4.4. [verzoekster] heeft op 22 april 2025 een verklaring als bedoeld in artikel 370 lid 3 Fw gedeponeerd ter griffie van deze rechtbank en [verzoekster] kan dan ook worden ontvangen in haar verzoek.

4.5. Het onderhavige verzoek is gebaseerd op de tweede afdeling van titel IV van de Faillissementswet (Homologatie van een onderhands akkoord, artikel 369 e.v. Fw).

De verdere beoordeling

4.6. Het verzoek van [verzoekster] tot het afkondigen van een afkoelingsperiode is gebaseerd op de Wet Homologatie Onderhands Akkoord (WHOA). Daarom moet redelijkerwijs aannemelijk zijn dat [verzoekster] in de toestand verkeert waarin zij niet zal kunnen voortgaan met het betalen van haar schulden. Bij de beoordeling of sprake is van deze zogenoemde ‘WHOA-toestand’ zijn twee facetten van belang, namelijk dat (1) [verzoekster] nog in staat is om aan haar lopende verplichtingen te voldoen, maar dat (2) geen realistisch vooruitzicht bestaat dat een toekomstige insolventie kan worden afgewend als haar schulden niet worden geherstructureerd. De rechtbank is van oordeel dat [verzoekster] onvoldoende aannemelijk heeft gemaakt dat deze WHOA-toestand zich hier voordoet. Het verzoek tot het afkondigen van een afkoelingsperiode moet daarom worden afgewezen. De rechtbank overweegt hiertoe als volgt.

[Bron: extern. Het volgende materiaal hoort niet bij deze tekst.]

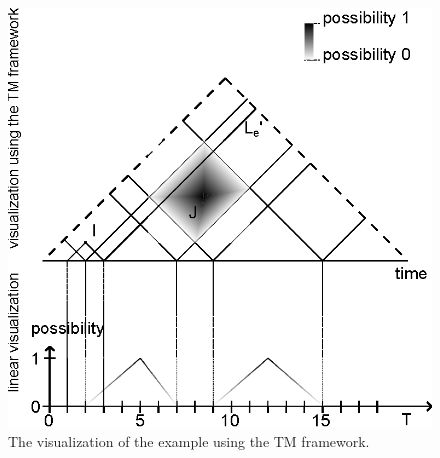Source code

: \begin{figure}[h]
	\centering
	\includegraphics[width=0.9\columnwidth]{graphs/example_image.eps}
	\caption{The visualization of the example using the TM framework.}
	\label{fig:ex}
\end{figure}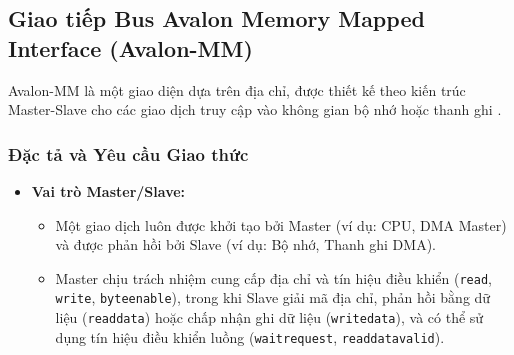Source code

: \subsection{Giao tiếp Bus Avalon Memory Mapped Interface (Avalon-MM)}
Avalon-MM là một giao diện dựa trên địa chỉ, được thiết kế theo kiến trúc Master-Slave cho các giao dịch truy cập vào không gian bộ nhớ hoặc thanh ghi \cite{avalon_mm_transfer}.

\subsubsection{Đặc tả và Yêu cầu Giao thức}
\begin{itemize}
    \item \textbf{Vai trò Master/Slave:}
    \begin{itemize}
        \item Một giao dịch luôn được khởi tạo bởi Master (ví dụ: CPU, DMA Master) và được phản hồi bởi Slave (ví dụ: Bộ nhớ, Thanh ghi DMA).
        \item Master chịu trách nhiệm cung cấp địa chỉ và tín hiệu điều khiển (\texttt{read}, \texttt{write}, \texttt{byteenable}), trong khi Slave giải mã địa chỉ, phản hồi bằng dữ liệu (\texttt{readdata}) hoặc chấp nhận ghi dữ liệu (\texttt{writedata}), và có thể sử dụng tín hiệu điều khiển luồng (\texttt{waitrequest}, \texttt{readdatavalid}).
    \end{itemize} 


\end{itemize}
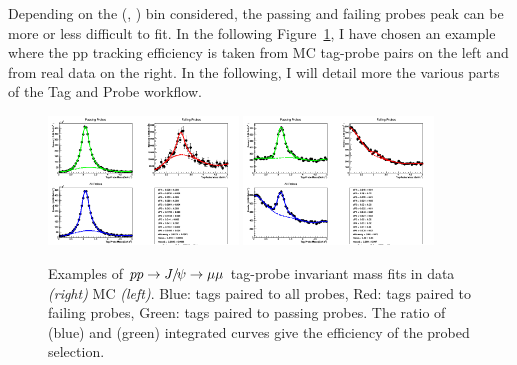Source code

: Depending on the (\pt, \Pgh) bin considered, the passing and failing
probes peak can be more or less difficult to fit. In the following
Figure~\ref{fig:pp_tnp_fits_example}, I have chosen an example where
the pp tracking efficiency is taken from MC tag-probe pairs on the
left and from real data on the right. In the following, I will detail more the various parts of
the Tag and Probe workflow.

\begin{figure}
  \begin{center}
    \includegraphics[width=0.45\textwidth]{Chapters/aCorrection/mass_MC_trk.png}
    \includegraphics[width=0.45\textwidth]{Chapters/aCorrection/mass_RD_trk.png}\\
    \caption{Examples of $pp \to J\hspace{-.08em}/\hspace{-.14em}\psi \to \mu\mu$ tag-probe invariant mass fits in data \emph{(right)}
     MC \emph{(left)}. Blue: tags paired to all probes, Red: tags
     paired to failing probes, Green: tags paired to passing
     probes. The ratio of (blue) and (green) integrated curves give
     the efficiency of the probed selection.
   }
    \label{fig:pp_tnp_fits_example}
  \end{center}
\end{figure}


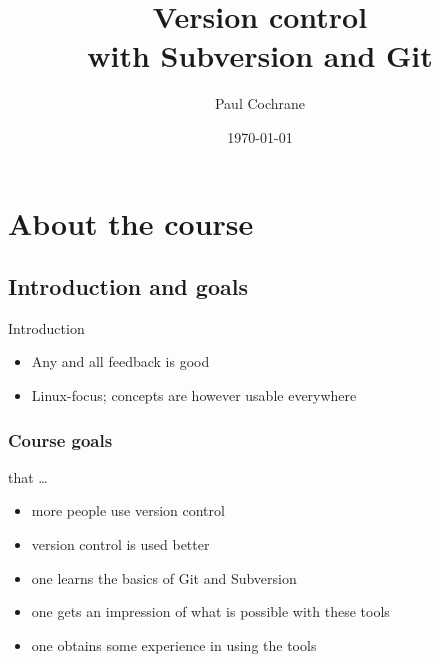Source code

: \documentclass[10pt]{vcs_beamer}
\begin{document}
\author{Paul Cochrane}
\title[Version control with Subversion and Git]
        {Version control\\[0.2em]with Subversion and Git}
\date{\today}

\maketitle

\begin{frame}
\vspace*{-5mm}
\small
\begin{multicols}{2}
\begin{spacing}{0.8}
\tableofcontents
\end{spacing}
\vspace*{20mm}
\end{multicols}
\end{frame}


\section{About the course}

\subsection{Introduction and goals}
\begin{frame}{Introduction}
\begin{itemize}
    \item Any and all feedback is good
    \item Linux-focus; concepts are however usable everywhere
\end{itemize}


\end{frame}

\begin{frame}
\frametitle{Course goals}
that \ldots
\begin{itemize}
    \item more people use version control
    \item version control is used better
    \item one learns the basics of Git and Subversion
    \item one gets an impression of what is possible with these tools
    \item one obtains some experience in using the tools
\end{itemize}
\end{frame}
\end{document}
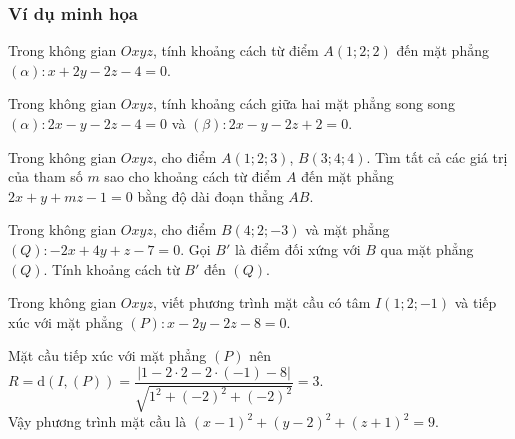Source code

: \subsubsection{Ví dụ minh họa}
\setcounter{subsubsection}{0}
\setcounter{vd}{0}
\setcounter{bt}{0}
\setcounter{ex}{0}
\begin{vd} %
	Trong không gian $Oxyz$, tính  khoảng cách từ điểm $A(1;2;2)$ đến mặt phẳng $(\alpha)\colon x+2y-2z-4=0$.

\end{vd}
\begin{vd} %
	Trong không gian $Oxyz$, tính khoảng cách giữa hai mặt phẳng song song $(\alpha)\colon 2x-y-2z-4=0$ và $(\beta)\colon 2x-y-2z+2=0$.
\end{vd}
\begin{vd}%
	Trong không gian $Oxyz$, cho  điểm $A(1;2;3)$, $B(3;4;4)$. Tìm tất cả các giá trị của tham số $m$ sao cho khoảng cách từ điểm $A$ đến mặt phẳng $2x+y+mz-1=0$ bằng độ dài đoạn thẳng $AB$.
	
\end{vd}
\begin{vd}%
	Trong không gian $Oxyz$, cho điểm $B(4;2;-3)$ và mặt phẳng $(Q):-2x+4y+z-7=0$. Gọi $B'$ là điểm đối xứng với $B$ qua mặt phẳng $(Q)$. Tính khoảng cách từ $B'$ đến $(Q)$.
\end{vd}
\begin{vd}%
	Trong không gian $Oxyz$, viết phương trình mặt cầu có tâm $I(1; 2; -1)$ và tiếp xúc với mặt phẳng $(P)\colon x-2y-2z-8=0$.

	\loigiai
	{Mặt cầu tiếp xúc với mặt phẳng $(P)$ nên  $R=\mathrm{d}\left(I, (P)\right)=\dfrac{|1-2\cdot 2-2\cdot (-1)-8|}{\sqrt{1^2+(-2)^2+(-2)^2}}=3$.\\
		Vậy	phương trình mặt cầu là $(x - 1)^2 + (y - 2)^2 + (z + 1)^2= 9$.
	}
\end{vd}
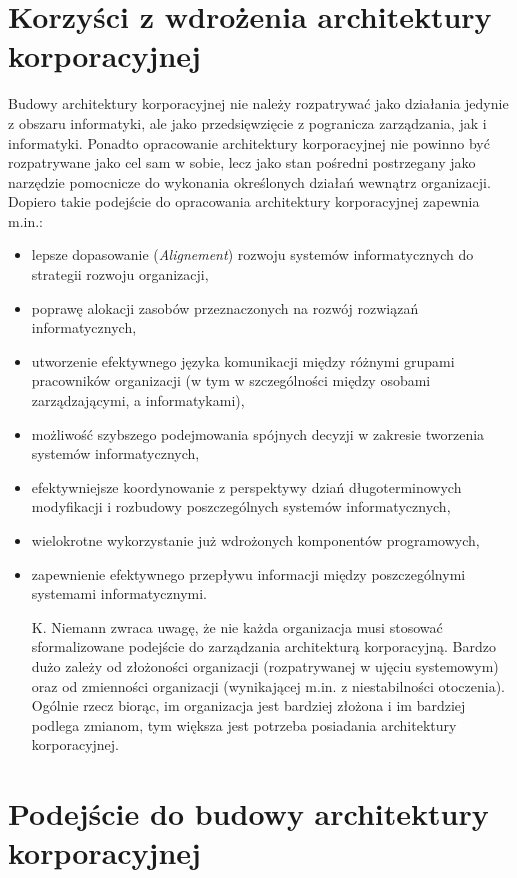 \section{Korzyści z wdrożenia architektury korporacyjnej}
Budowy architektury korporacyjnej nie należy rozpatrywać jako działania jedynie z obszaru informatyki, ale jako przedsięwzięcie z pogranicza zarządzania, jak i informatyki. Ponadto opracowanie architektury korporacyjnej nie powinno być rozpatrywane jako cel sam w sobie, lecz jako stan pośredni postrzegany jako narzędzie pomocnicze do wykonania określonych działań wewnątrz organizacji. Dopiero takie podejście do opracowania architektury korporacyjnej zapewnia m.in.:
\begin{itemize}
\item{lepsze dopasowanie (\textit{Alignement}) rozwoju systemów informatycznych do strategii rozwoju organizacji,}
\item{poprawę alokacji zasobów przeznaczonych na rozwój rozwiązań informatycznych,}
\item{utworzenie efektywnego języka komunikacji między różnymi grupami pracowników organizacji (w tym w szczególności między osobami zarządzającymi, a informatykami),}
\item{możliwość szybszego podejmowania spójnych decyzji w zakresie tworzenia systemów informatycznych,}
\item{efektywniejsze koordynowanie z perspektywy dziań długoterminowych modyfikacji i rozbudowy poszczególnych systemów informatycznych,}
\item{wielokrotne wykorzystanie już wdrożonych komponentów programowych,}
\item{zapewnienie efektywnego przepływu informacji między poszczególnymi systemami informatycznymi.}

K. Niemann zwraca uwagę, że nie każda organizacja musi stosować sformalizowane podejście do zarządzania architekturą korporacyjną. Bardzo dużo zależy od złożoności organizacji (rozpatrywanej w ujęciu systemowym) oraz od zmienności organizacji (wynikającej m.in. z niestabilności otoczenia). Ogólnie rzecz biorąc, im organizacja jest bardziej złożona i im bardziej podlega zmianom, tym większa jest potrzeba posiadania architektury korporacyjnej.
\end{itemize}

\section{Podejście do budowy architektury korporacyjnej}
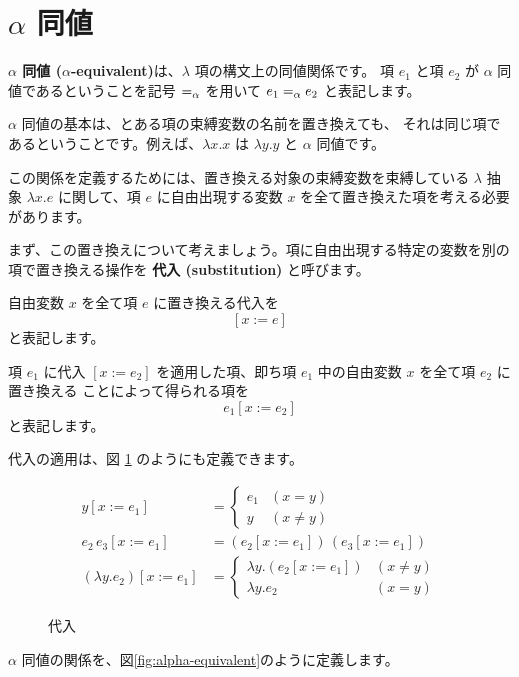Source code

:\section{$\alpha$ 同値}

\textbf{$\alpha$ 同値 ($\alpha$-equivalent)}は、$\lambda$ 項の構文上の同値関係です。
項 $e_1$ と項 $e_2$ が $\alpha$ 同値であるということを記号 $=_\alpha$ を用いて
$e_1 =_\alpha e_2$ と表記します。

$\alpha$ 同値の基本は、とある項の束縛変数の名前を置き換えても、
それは同じ項であるということです。例えば、$\lambda x . x$ は $\lambda y . y$ と $\alpha$ 同値です。

この関係を定義するためには、置き換える対象の束縛変数を束縛している $\lambda$ 抽象
$\lambda x . e$ に関して、項 $e$ に自由出現する変数 $x$ を全て置き換えた項を考える必要があります。

まず、この置き換えについて考えましょう。項に自由出現する特定の変数を別の項で置き換える操作を
\textbf{代入 (substitution)} と呼びます。

自由変数 $x$ を全て項 $e$ に置き換える代入を
\[
  [x := e]
\]
と表記します。

項 $e_1$ に代入 $[x := e_2]$ を適用した項、即ち項 $e_1$ 中の自由変数 $x$ を全て項 $e_2$ に置き換える
ことによって得られる項を
\[
  e_1 [x := e_2]
\]
と表記します。

代入の適用は、図 \ref{fig:lambda-substitute} のようにも定義できます。

\begin{figure}[htbp]
  \begin{align*}
    y [x := e_1] & = \left \{
      \begin{array}{ll}
        e_1 & (x = y) \\
        y & (x \neq y)
      \end{array}
      \right. \\
    e_2 \, e_3 [x := e_1] & = (e_2 [x := e_1]) \, (e_3 [x := e_1]) \\
    (\lambda y . e_2) [x := e_1] & = \left \{
      \begin{array}{ll}
        \lambda y . (e_2 [x := e_1]) & (x \neq y) \\
        \lambda y . e_2 & (x = y)
      \end{array}
      \right.
  \end{align*}
  \caption{代入}
  \label{fig:lambda-substitute}
\end{figure}

$\alpha$ 同値の関係を、図\ref{fig:alpha-equivalent}のように定義します。

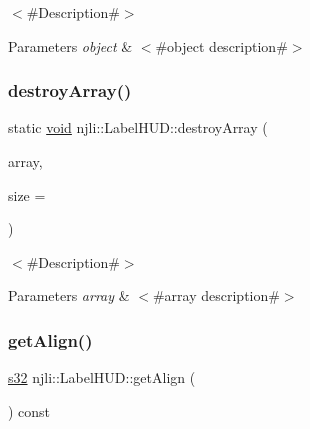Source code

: $<$\#\+Description\#$>$


\begin{DoxyParams}{Parameters}
{\em object} & $<$\#object description\#$>$ \\
\hline
\end{DoxyParams}
\mbox{\label{classnjli_1_1_label_h_u_d_a733dac9e1b004210e1cc25b879a1ff26}} 
\subsubsection{\texorpdfstring{destroy\+Array()}{destroyArray()}}
{\footnotesize\ttfamily static \mbox{\hyperlink{_thread_8h_af1e856da2e658414cb2456cb6f7ebc66}{void}} njli\+::\+Label\+H\+U\+D\+::destroy\+Array (\begin{DoxyParamCaption}\item[{\mbox{\hyperlink{classnjli_1_1_label_h_u_d}{Label\+H\+UD}} $\ast$$\ast$}]{array,  }\item[{const \mbox{\hyperlink{_util_8h_a10e94b422ef0c20dcdec20d31a1f5049}{u32}}}]{size = {} }\end{DoxyParamCaption})\hspace{0.3cm}{\ttfamily [static]}}

$<$\#\+Description\#$>$


\begin{DoxyParams}{Parameters}
{\em array} & $<$\#array description\#$>$ \\
\hline
\end{DoxyParams}
\mbox{\label{classnjli_1_1_label_h_u_d_a970d0a47b794659a5e1c3b58e07c239e}} 
\subsubsection{\texorpdfstring{get\+Align()}{getAlign()}}
{\footnotesize\ttfamily \mbox{\hyperlink{_util_8h_aa62c75d314a0d1f37f79c4b73b2292e2}{s32}} njli\+::\+Label\+H\+U\+D\+::get\+Align (\begin{DoxyParamCaption}{ }\end{DoxyParamCaption}) const}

4.7. [verzoekster] heeft een liquiditeitsprognose in het geding gebracht over de periode juli tot en met september 2025 en aan de hand daarvan heeft zij betoogd dat zij gedurende een afkoelingsperiode in staat is om aan haar lopende verplichtingen te voldoen. Uit deze liquiditeitsprognose en de toelichting daarop van [verzoekster] ter zitting blijkt dat de maandelijkse uitgaven, die met name bestaan uit aflossingen aan haar financiers, gedekt zijn door de verkoop van een aantal appartementen van [verzoekster] . Per maand, zo begrijpt de rechtbank, wordt één appartement verkocht. Naast de betrokken financiers is in de liquiditeitsprognose ook rekening gehouden met de vordering van [schuldeiser] . Hierop wordt maandelijks een bedrag van € 27.500,- afgelost. De rechtbank overweegt dat, gelet op de positie van [schuldeiser] , deze liquiditeitsprognose echter op drijfzand is gebouwd. Het nakomen van haar lopende verplichtingen heeft [verzoekster] immers afhankelijk gesteld van de verkoop van een deel van haar appartementen. Nog daargelaten dat er geen consensus is tussen [verzoekster] en [schuldeiser] over de hoogte van de vordering van [schuldeiser] , het in termijnen betalen daarvan en de afwikkeling van de aanneemovereenkomst, kan [verzoekster] gedurende een af te kondigen afkoelingsperiode niet overgaan tot verkoop van de appartementen zonder daarbij rekening te houden met het retentierecht van [schuldeiser] . Een afkoelingsperiode heeft weliswaar tot gevolg dat [schuldeiser] (en [hypotheekhouder] ) de executie van de appartementen niet kan vervolgen, het retentierecht blijft wel op deze appartementen rusten. Omdat de verkoopopbrengst als eerste [schuldeiser] als retentor toekomt, kan [verzoekster] niet overgaan tot verkoop van de appartementen ter dekking van haar maandelijkse kosten zonder dat zij met [schuldeiser] tot een vergelijk komt. [schuldeiser] biedt hiertoe, zo blijkt uit haar zienswijze, weinig tot geen ruimte. Deze patstelling heeft als gevolg dat [verzoekster] haar liquiditeitsprognose (bij voorbaat) niet kan nakomen. Naar het oordeel van de rechtbank is daarom van een situatie waarin [verzoekster] nog in staat is om aan haar lopende verplichtingen te voldoen, niet gebleken.

4.8. Nu de rechtbank heeft geconcludeerd dat [verzoekster] onvoldoende aannemelijk heeft gemaakt dat de WHOA-toestand van toepassing is, is er geen ruimte voor toewijzing van het door haar ingediende verzoek tot het afkondigen van een afkoelingsperiode. Dit leidt tot de volgende beslissing.

5 De beslissing

De rechtbank:

  • wijst het verzoek af.

Deze beschikking is gegeven door mr. J.H. Steverink, voorzitter, mr. M.D.E. Leppens en mr. M. Aukema, rechters, en in aanwezigheid van de griffier, in het openbaar uitgesproken door mr. J.H. Steverink op 3 juli 2025.